Hal ini yang bikin saya malas ketemu orang bila tidak penting-penting amat. Sebab sekalinya ketemu, biasanya tidak sebentar, dan tidak enak kalau saya permisi pulang duluan. Jadi, kalau tidak siap-siap amat untuk bertahan, mending urung sekalian. Saya malu bila suatu saat harus dioperasi dengan diagnosis gangguan perut akibat keseringan menahan kentut. Penyakit ini tidak lebih keren dari kanker dan leukemia, yang sering jadi konflik internal cerita-cerita fiksi itu.

Kenapa selalu timbul kecemasan terkait hal sesampah kentut, saya masih bingung. Dan mengapa kegiatan membuang angin yang sering kali terjadi secara impulsif dan tak dapat direncanakan secara matang, merupakan hal tabu? Padahal menurut saya, meludah sembarangan jauh lebih barbar, dan saya heran orang-orang yang saya temui sehari-hari lebih sering ketahuan meludah sembarangan daripada membuang angin (mungkin lantaran di jalan, polusi dari emisi bahan bakar jauh lebih ganas daripada busuk kentut, sehingga hidung saya luput mengidentifikasi).
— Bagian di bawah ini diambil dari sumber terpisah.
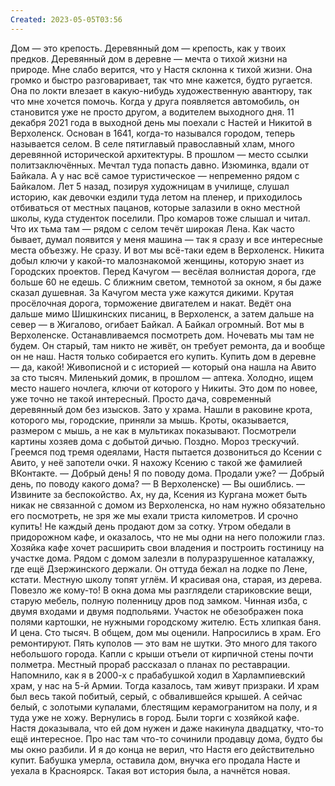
 ```yaml
---
Created: 2023-05-05T03:56
---
```

Дом — это крепость. Деревянный дом — крепость, как у твоих предков. Деревянный дом в деревне — мечта о тихой жизни на природе. Мне слабо верится, что у Настя склонна к тихой жизни. Она громко и быстро разговаривает, так что мне кажется, будто ругается. Она по локти влезает в какую-нибудь художественную авантюру, так что мне хочется помочь.
Когда у друга появляется автомобиль, он становится уже не просто другом, а водителем выходного дня. 11 декабря 2021 года в выходной день мы поехали с Настей и Никитой в Верхоленск. Основан в 1641, когда-то назывался городом, теперь называется селом. В селе пятиглавый православный хлам, много деревянной исторической архитектуры. В прошлом — место ссылки политзаключённых.
Мечтал туда попасть давно. Изюминка, вдали от Байкала. А у нас всё самое туристическое — непременно рядом с Байкалом. Лет 5 назад, позируя художницам в училище, слушал историю, как девочки ездили туда летом на пленер, и приходилось отбиваться от местных пацанов, которые залазили в окно местной школы, куда студенток поселили. Про комаров тоже слышал и читал. Что их тьма там — рядом с селом течёт широкая Лена.
Как часто бывает, думал появится у меня машина — так я сразу и все интересные места объезжу. Не сразу. И вот мы всё-таки едем в Верхоленск. Никита добыл ключи у какой-то малознакомой женщины, которую знает из Городских проектов. Перед Качугом — весёлая волнистая дорога, где больше 60 не едешь. С ближним светом, темнотой за окном, я бы даже сказал душевная. За Качугом места уже кажутся дикими. Крутая просёлочная дорога, торможение двигателем и накат. Ведёт она дальше мимо Шишкинских писаниц, в Верхоленск, а затем дальше на север — в Жигалово, огибает Байкал. А Байкал огромный.
Вот мы в Верхоленске. Останавливаемся посмотреть дом. Ночевать мы там не будем. Он старый, там никто не живёт, он требует ремонта, да и вообще он не наш. Настя только собирается его купить. Купить дом в деревне — да, какой! Живописной и с историей — который она нашла на Авито за сто тысяч. Миленький домик, в прошлом — аптека.
Холодно, ищем место нашего ночлега, ключи от которого у Никиты. Это дом по новее, уже точно не такой интересный. Просто дача, современный деревянный дом без изысков. Зато у храма. Нашли в раковине крота, которого мы, городские, приняли за мышь. Кроты, оказывается, размером с мышь, а не как в мультиках показывают. Посмотрели картины хозяев дома с добытой дичью.
Поздно. Мороз трескучий. Греемся под тремя одеялами, Настя пытается дозвониться до Ксении с Авито, у неё запотели очки. Я нахожу Ксению с такой же фамилией ВКонтакте.
— Добрый день! Я по поводу дома. Продали уже?
— Добрый день, по поводу какого дома?
— В Верхоленске)
— Вы ошиблись.
— Извините за беспокойство.
Ах, ну да, Ксения из Кургана может быть никак не связанной с домом из Верхоленска, но нам нужно обязательно его посмотреть, не зря же мы ехали триста километров. И срочно купить! Не каждый день продают дом за сотку.
Утром обедали в придорожном кафе, и оказалось, что не мы одни на него положили глаз. Хозяйка кафе хочет расширить свои владения и построить гостиницу на участке дома.
Рядом с домом залезли в полуразрушенное каталажку, где ещё Дзержинского держали. Он оттуда бежал на лодке по Лене, кстати.
Местную школу топят углём. И красивая она, старая, из дерева. Повезло же кому-то!
В окна дома мы разглядели стариковские вещи, старую мебель, полную поленницу дров под замком. Чинная изба, с двумя входами и двумя подпольями. Участок не обезображен пока полями картошки, не нужными городскому жителю. Есть хлипкая баня. И цена. Сто тысяч.
В общем, дом мы оценили. Напросились в храм. Его ремонтируют. Пять куполов — это вам не шутки. Это много для такого небольшого города. Капли с крыши отъели от кирпичной стены почти полметра. Местный прораб рассказал о планах по реставрации.
Напомнило, как я в 2000-х с прабабушкой ходил в Харлампиевский храм, у нас на 5-й Армии. Тогда казалось, там живут призраки. И храм был весь такой побитый, серый, с обвалившейся крышей. А сейчас белый, с золотыми купалами, блестящим керамогранитом на полу, и я туда уже не хожу.
Вернулись в город. Были торги с хозяйкой кафе. Настя доказывала, что ей дом нужен и даже накинула двадцатку, что-то ещё интересное. Про нас там что-то сочинили продавцу дома, будто бы мы окно разбили. И я до конца не верил, что Настя его действительно купит. Бабушка умерла, оставила дом, внучка его продала Насте и уехала в Красноярск. Такая вот история была, а начнётся новая.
Apalagi pengendara yang serampangan meludah di tengah perjalanan di depan saya, suatu hari setang motor dan sarung tangan sebelah kanan saya pernah terciprat sedikit air liurnya, dan itu lebih menjijikkan dibanding terpaksa hirup kentut seseorang, sebab jika sikap toleran dan empati sedang tak berkenan, cukup saya menghindar dari pekat aroma itu, semisal keluar dari ruangan tempat kami berada untuk mencari udara netral yang lebih melimpah di luar. Sementara air liur, bisa saja mengandung kuman-kuman penyebar wabah melalui media udara yang saya tak tahu seberapa cepat dan awet tingkat penyebaran penyakit suatu ludah.

Saya percaya dalam seciprat air liur terkandung rupa-rupa virus dari sosok peludah. Tapi kentut? Bukankah kentut cuma angin yang numpang lewat dari perut ke lubang dubur begitu saja, dan angin dari perut yang sejatinya netral terkontaminasi menjadi sengit karena mesti pula lalui pasokan tinja, lantas lekas bergabung dengan udara sekitar, hanya tenggat penetralan di udara bebasnya saja yang berbeda-beda sehingga cukup mengganggu pernapasan orang sekitar. Apakah kebiasaan membuang angin harus selalu tergolong perilaku yang tabu?

Saya menunggu riset ilmiah perihal tinjauan fisiologis dan sosiologis perilaku membuang angin sembarangan kelak memperoleh penghargaan Nobel. Segera.[]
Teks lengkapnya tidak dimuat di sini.